▶ **DATASET EXTRACT**
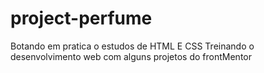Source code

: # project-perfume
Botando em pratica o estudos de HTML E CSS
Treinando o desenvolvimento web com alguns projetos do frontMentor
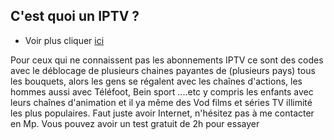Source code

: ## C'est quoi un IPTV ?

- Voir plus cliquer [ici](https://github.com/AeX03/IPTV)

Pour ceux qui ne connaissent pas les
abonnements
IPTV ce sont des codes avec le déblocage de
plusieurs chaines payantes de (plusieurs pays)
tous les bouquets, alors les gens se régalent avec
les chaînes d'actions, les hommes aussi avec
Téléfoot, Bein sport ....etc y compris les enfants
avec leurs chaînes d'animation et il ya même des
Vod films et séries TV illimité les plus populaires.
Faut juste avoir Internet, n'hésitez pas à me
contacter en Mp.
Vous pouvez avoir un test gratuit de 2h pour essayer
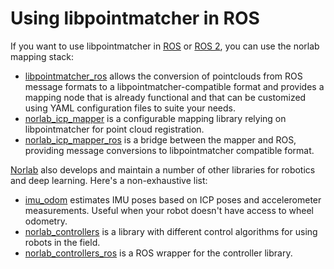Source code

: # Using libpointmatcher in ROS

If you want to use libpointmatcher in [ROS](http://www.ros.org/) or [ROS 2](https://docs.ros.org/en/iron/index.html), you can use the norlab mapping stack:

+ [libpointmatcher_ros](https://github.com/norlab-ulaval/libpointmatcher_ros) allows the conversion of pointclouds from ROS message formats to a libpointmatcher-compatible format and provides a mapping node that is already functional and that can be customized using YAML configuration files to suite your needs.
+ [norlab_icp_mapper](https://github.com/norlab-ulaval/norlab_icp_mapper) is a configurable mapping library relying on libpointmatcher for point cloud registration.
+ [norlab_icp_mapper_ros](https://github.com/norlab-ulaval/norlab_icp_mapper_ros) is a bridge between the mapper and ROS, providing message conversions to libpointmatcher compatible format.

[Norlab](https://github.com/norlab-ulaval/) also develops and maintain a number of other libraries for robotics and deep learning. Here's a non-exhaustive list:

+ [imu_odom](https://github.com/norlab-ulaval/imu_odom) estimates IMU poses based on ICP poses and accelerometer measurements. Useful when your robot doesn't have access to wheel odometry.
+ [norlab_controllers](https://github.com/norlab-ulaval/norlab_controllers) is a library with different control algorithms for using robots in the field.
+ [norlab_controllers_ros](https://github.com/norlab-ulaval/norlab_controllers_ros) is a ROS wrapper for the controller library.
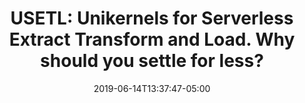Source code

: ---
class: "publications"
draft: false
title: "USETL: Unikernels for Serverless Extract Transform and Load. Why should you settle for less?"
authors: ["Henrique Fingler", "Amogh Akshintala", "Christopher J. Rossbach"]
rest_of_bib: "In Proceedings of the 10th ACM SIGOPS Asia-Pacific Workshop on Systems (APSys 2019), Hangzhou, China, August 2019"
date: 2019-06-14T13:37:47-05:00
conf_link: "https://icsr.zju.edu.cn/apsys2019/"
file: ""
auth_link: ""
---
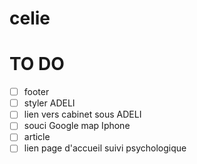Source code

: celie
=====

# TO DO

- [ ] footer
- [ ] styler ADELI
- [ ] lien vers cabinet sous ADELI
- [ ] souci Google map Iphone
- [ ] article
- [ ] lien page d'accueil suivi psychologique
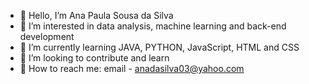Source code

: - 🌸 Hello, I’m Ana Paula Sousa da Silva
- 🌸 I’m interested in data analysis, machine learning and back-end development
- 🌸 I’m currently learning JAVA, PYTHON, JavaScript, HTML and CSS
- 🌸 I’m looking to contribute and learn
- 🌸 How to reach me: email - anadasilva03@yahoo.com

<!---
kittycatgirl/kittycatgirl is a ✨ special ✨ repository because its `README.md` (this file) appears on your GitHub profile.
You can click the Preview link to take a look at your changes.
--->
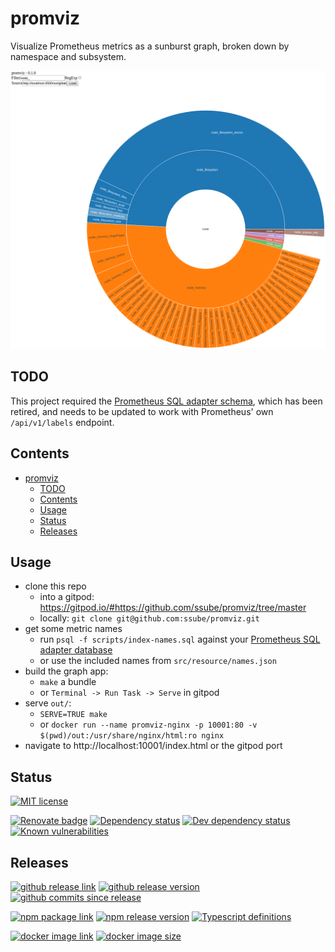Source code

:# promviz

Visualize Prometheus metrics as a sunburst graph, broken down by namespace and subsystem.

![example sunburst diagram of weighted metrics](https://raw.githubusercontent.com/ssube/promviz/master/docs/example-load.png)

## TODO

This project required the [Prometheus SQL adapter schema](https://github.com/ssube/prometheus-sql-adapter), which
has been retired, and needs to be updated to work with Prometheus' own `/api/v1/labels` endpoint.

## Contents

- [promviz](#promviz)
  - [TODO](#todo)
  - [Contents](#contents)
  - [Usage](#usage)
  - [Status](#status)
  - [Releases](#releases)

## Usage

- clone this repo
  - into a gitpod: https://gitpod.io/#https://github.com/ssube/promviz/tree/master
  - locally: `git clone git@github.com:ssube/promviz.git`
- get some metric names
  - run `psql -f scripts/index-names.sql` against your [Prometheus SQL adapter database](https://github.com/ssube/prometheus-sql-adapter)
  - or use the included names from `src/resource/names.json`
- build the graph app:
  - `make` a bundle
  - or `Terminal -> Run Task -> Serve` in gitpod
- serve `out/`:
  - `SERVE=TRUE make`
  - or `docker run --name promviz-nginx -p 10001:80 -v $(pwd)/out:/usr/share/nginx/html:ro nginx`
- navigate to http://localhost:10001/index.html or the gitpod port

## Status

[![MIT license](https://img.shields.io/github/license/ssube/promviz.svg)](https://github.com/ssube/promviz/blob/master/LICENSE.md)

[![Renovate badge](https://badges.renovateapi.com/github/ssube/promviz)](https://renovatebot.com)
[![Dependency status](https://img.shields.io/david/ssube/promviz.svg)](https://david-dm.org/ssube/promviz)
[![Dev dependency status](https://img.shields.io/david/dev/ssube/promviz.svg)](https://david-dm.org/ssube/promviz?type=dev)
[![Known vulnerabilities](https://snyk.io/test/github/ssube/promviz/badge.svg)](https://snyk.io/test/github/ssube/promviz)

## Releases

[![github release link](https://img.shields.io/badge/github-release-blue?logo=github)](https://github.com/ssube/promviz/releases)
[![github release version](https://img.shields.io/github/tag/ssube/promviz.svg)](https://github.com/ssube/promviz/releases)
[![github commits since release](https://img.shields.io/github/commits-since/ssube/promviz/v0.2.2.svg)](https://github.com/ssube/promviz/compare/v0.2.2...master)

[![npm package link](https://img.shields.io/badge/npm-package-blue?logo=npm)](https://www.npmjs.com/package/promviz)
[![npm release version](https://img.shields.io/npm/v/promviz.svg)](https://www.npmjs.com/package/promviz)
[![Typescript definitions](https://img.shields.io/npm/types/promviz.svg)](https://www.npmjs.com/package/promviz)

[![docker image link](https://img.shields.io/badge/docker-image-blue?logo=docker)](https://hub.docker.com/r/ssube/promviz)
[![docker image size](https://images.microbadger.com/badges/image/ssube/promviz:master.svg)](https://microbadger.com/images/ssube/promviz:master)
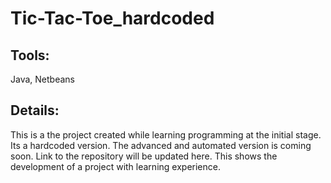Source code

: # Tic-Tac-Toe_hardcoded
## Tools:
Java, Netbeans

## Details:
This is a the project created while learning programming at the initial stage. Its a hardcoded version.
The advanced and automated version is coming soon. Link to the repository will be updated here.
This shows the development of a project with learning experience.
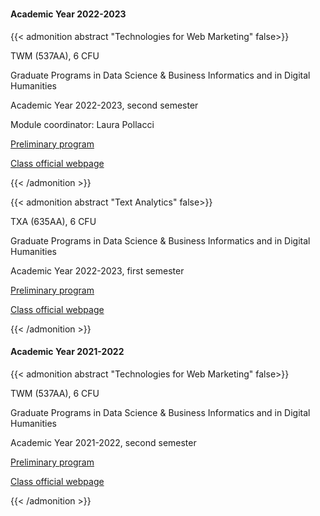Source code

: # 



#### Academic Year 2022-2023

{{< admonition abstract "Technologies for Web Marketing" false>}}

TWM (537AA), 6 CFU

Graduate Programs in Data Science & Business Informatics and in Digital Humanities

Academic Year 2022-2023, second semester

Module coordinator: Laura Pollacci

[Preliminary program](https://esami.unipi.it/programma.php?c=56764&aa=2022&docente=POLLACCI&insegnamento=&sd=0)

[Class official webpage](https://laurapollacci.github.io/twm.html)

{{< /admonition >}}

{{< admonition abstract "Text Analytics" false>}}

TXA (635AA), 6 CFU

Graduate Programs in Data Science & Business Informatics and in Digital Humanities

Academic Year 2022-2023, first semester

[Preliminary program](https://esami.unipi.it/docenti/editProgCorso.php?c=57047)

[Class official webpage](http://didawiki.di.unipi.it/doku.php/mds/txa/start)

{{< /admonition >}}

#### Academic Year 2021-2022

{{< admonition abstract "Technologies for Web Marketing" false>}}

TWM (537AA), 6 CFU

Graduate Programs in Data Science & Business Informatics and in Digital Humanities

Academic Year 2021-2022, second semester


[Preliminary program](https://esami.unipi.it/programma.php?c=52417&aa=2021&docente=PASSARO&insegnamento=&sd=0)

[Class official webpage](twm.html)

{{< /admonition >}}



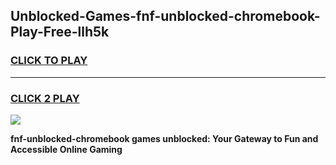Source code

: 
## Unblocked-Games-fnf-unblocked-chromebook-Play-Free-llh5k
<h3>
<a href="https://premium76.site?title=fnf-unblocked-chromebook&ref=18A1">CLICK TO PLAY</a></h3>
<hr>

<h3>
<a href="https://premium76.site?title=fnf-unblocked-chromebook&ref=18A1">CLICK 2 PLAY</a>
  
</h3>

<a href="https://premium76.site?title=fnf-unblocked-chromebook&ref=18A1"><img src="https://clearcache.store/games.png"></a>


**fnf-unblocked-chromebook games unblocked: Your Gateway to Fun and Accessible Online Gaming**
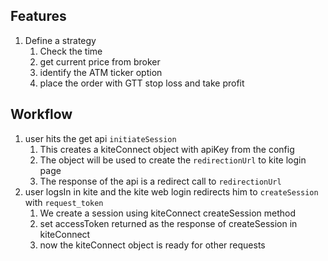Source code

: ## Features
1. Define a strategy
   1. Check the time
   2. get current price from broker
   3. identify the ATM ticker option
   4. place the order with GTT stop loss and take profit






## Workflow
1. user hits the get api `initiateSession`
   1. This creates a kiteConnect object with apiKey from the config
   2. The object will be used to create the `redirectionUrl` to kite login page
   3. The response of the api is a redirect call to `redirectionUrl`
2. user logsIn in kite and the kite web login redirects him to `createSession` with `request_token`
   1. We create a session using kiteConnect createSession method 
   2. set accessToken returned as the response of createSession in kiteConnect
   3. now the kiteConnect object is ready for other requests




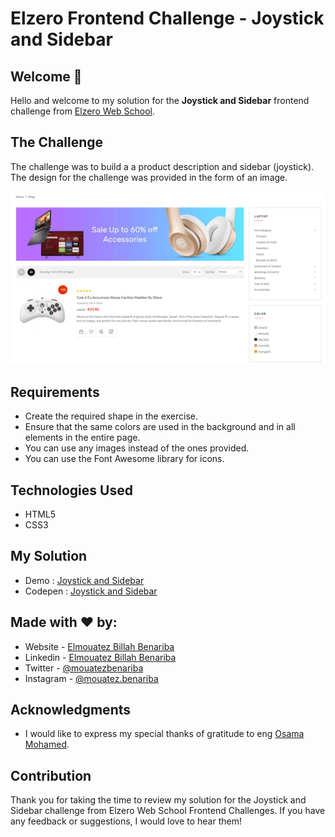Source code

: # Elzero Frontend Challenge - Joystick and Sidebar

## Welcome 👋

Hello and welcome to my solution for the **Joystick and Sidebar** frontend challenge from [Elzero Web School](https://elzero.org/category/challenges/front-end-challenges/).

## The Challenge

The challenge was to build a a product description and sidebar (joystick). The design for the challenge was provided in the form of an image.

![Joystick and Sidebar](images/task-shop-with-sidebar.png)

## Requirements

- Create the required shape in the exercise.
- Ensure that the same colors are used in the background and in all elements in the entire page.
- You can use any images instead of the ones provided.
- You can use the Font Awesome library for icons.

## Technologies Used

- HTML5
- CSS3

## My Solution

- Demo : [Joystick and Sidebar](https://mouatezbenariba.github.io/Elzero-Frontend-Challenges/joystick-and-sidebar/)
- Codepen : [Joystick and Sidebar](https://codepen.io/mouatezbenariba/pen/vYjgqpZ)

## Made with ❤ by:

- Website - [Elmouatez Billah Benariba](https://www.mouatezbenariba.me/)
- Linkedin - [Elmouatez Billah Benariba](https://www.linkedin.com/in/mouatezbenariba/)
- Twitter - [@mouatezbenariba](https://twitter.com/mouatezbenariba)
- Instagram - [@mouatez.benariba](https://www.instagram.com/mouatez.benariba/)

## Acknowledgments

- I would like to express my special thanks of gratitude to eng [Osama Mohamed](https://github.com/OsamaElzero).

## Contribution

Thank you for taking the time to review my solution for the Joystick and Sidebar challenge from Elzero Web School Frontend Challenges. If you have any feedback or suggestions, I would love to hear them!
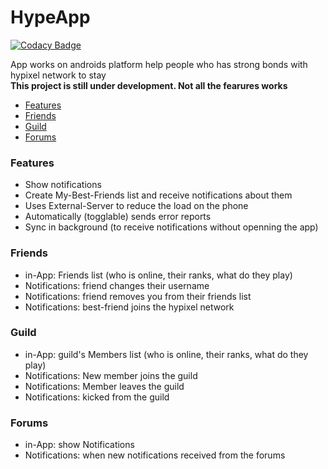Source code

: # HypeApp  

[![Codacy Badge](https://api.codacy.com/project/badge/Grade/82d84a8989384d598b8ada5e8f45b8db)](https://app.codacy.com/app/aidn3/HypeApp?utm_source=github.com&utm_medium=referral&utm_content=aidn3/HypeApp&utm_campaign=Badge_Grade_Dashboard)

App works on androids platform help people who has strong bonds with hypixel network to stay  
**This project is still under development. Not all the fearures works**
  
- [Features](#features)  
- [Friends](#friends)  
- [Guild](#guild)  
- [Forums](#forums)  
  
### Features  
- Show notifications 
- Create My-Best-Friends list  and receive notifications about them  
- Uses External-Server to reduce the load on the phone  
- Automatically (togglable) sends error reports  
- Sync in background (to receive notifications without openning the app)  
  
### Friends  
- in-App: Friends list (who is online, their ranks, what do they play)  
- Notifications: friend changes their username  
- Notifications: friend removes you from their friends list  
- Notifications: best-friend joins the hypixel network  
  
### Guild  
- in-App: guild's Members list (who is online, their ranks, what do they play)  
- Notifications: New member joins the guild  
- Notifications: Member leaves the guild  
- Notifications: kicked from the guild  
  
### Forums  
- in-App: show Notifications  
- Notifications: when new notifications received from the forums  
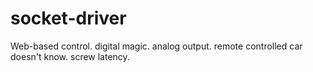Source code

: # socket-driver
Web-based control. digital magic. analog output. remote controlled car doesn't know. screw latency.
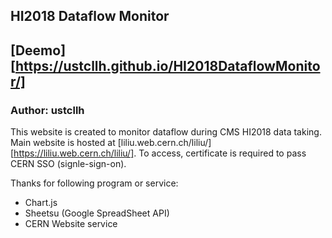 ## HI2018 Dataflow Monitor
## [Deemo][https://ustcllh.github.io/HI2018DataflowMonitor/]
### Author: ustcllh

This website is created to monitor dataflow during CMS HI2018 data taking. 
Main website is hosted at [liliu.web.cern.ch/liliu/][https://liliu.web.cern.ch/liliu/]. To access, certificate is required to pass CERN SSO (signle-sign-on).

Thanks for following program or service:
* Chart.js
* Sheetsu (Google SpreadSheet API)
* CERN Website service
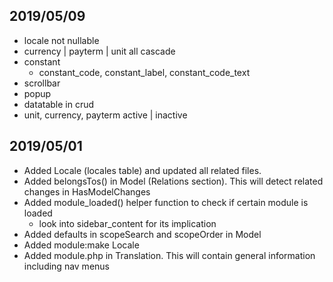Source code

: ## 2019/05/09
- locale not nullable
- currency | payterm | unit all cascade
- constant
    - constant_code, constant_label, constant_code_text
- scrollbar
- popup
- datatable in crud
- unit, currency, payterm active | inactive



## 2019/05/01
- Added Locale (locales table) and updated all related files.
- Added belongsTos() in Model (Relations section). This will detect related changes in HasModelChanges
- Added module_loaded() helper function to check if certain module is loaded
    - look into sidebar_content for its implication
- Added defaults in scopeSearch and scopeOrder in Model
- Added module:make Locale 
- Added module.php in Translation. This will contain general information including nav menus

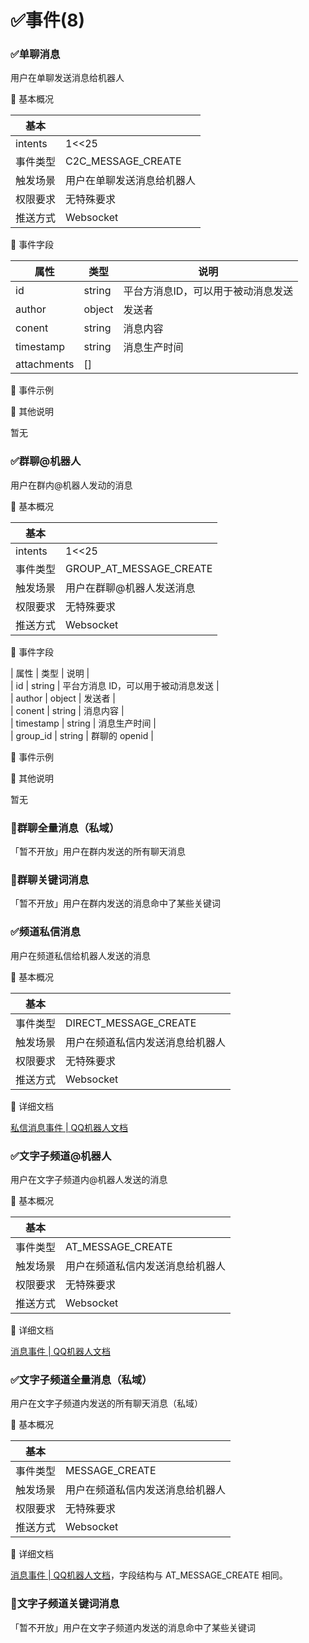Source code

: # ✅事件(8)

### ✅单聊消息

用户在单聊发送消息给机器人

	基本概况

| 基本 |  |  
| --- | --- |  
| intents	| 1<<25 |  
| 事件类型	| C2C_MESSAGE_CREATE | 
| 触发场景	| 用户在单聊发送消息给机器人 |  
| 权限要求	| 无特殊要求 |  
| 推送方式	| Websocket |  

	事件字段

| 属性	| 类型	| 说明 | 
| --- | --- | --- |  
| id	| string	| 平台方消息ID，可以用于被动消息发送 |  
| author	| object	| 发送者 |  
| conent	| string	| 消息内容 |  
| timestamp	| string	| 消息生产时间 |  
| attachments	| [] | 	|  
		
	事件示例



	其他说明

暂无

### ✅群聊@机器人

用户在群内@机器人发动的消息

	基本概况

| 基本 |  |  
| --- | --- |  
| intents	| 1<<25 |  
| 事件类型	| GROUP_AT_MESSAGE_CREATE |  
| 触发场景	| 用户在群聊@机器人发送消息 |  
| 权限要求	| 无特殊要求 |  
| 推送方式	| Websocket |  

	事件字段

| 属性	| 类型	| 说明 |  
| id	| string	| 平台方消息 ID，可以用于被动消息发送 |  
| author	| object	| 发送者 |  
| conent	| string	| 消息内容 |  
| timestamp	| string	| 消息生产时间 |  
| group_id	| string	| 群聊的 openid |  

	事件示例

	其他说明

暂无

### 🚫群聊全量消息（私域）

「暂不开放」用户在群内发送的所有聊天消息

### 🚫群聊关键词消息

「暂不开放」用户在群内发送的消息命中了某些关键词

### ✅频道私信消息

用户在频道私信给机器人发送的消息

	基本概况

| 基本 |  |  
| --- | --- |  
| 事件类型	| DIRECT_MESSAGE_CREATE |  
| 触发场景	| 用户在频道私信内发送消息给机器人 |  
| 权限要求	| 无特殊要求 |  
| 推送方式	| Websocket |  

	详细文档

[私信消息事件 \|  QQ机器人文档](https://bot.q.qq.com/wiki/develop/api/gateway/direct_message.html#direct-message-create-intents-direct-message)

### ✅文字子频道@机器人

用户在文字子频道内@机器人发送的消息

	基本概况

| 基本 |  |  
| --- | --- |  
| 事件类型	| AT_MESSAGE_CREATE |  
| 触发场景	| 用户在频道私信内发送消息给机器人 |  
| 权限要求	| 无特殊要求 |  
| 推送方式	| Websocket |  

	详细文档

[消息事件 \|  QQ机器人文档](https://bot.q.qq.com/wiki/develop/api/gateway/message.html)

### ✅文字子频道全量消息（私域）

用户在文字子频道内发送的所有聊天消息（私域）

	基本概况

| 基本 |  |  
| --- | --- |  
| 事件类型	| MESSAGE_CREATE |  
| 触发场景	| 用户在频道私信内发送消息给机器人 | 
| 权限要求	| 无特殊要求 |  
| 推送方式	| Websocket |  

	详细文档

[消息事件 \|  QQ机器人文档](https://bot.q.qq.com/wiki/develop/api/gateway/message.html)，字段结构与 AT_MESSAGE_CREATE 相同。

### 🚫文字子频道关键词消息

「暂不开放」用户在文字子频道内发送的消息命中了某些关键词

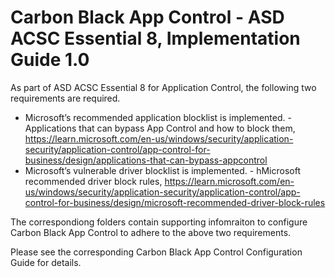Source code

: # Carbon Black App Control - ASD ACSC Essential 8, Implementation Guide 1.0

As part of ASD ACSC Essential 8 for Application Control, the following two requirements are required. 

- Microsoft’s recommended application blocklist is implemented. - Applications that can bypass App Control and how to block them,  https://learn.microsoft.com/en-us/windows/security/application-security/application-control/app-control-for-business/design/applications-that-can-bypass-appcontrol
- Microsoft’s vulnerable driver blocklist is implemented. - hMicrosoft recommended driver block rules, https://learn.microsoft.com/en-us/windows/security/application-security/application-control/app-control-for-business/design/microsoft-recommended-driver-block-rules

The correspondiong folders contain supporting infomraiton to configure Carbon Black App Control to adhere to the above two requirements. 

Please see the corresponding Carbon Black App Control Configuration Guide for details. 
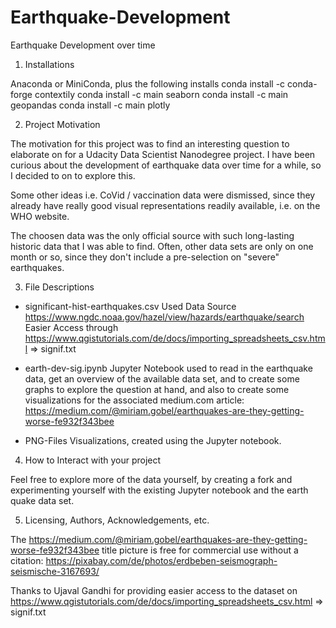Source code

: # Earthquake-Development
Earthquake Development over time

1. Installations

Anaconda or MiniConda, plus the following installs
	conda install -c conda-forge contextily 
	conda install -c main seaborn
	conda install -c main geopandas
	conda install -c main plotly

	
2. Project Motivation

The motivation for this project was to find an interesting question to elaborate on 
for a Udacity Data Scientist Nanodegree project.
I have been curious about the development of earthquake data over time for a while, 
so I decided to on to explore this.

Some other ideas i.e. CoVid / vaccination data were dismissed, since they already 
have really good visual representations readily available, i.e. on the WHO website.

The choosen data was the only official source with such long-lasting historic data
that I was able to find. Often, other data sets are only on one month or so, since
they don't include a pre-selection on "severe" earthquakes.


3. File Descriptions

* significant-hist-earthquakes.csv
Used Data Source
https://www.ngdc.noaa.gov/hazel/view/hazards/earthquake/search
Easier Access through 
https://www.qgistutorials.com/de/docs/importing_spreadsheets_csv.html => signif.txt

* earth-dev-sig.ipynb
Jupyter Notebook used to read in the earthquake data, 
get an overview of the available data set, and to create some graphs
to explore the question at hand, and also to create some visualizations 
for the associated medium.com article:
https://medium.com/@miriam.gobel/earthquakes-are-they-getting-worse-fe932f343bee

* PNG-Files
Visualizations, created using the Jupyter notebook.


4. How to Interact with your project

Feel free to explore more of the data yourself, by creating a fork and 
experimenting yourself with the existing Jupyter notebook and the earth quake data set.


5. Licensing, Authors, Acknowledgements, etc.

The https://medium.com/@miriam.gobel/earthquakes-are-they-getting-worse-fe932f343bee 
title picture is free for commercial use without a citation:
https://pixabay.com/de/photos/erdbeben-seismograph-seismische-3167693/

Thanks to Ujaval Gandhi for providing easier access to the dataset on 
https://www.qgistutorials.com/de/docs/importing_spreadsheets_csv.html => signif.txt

▶ **WORK ORDER**
In the data above, the stretch from the line with "Academic Year 2021-2022, second semester" through the line with "1. This creates" is to be returned exactly, minus any pictures.

▶ **EXERCISE ANSWER**
Academic Year 2021-2022, second semester


[Preliminary program](https://esami.unipi.it/programma.php?c=52417&aa=2021&docente=PASSARO&insegnamento=&sd=0)

[Class official webpage](twm.html)

{{< /admonition >}}



Source code

: 
## Unblocked-Games-fnf-unblocked-chromebook-Play-Free-llh5k
<h3>
<a href="https://premium76.site?title=fnf-unblocked-chromebook&ref=18A1">CLICK TO PLAY</a></h3>
<hr>

<h3>
<a href="https://premium76.site?title=fnf-unblocked-chromebook&ref=18A1">CLICK 2 PLAY</a>
  
</h3>

<a href="https://premium76.site?title=fnf-unblocked-chromebook&ref=18A1"><img src="https://clearcache.store/games.png"></a>


**fnf-unblocked-chromebook games unblocked: Your Gateway to Fun and Accessible Online Gaming**
Source code

: ## Features
1. Define a strategy
   1. Check the time
   2. get current price from broker
   3. identify the ATM ticker option
   4. place the order with GTT stop loss and take profit






## Workflow
1. user hits the get api `initiateSession`
   1. This creates a kiteConnect object with apiKey from the config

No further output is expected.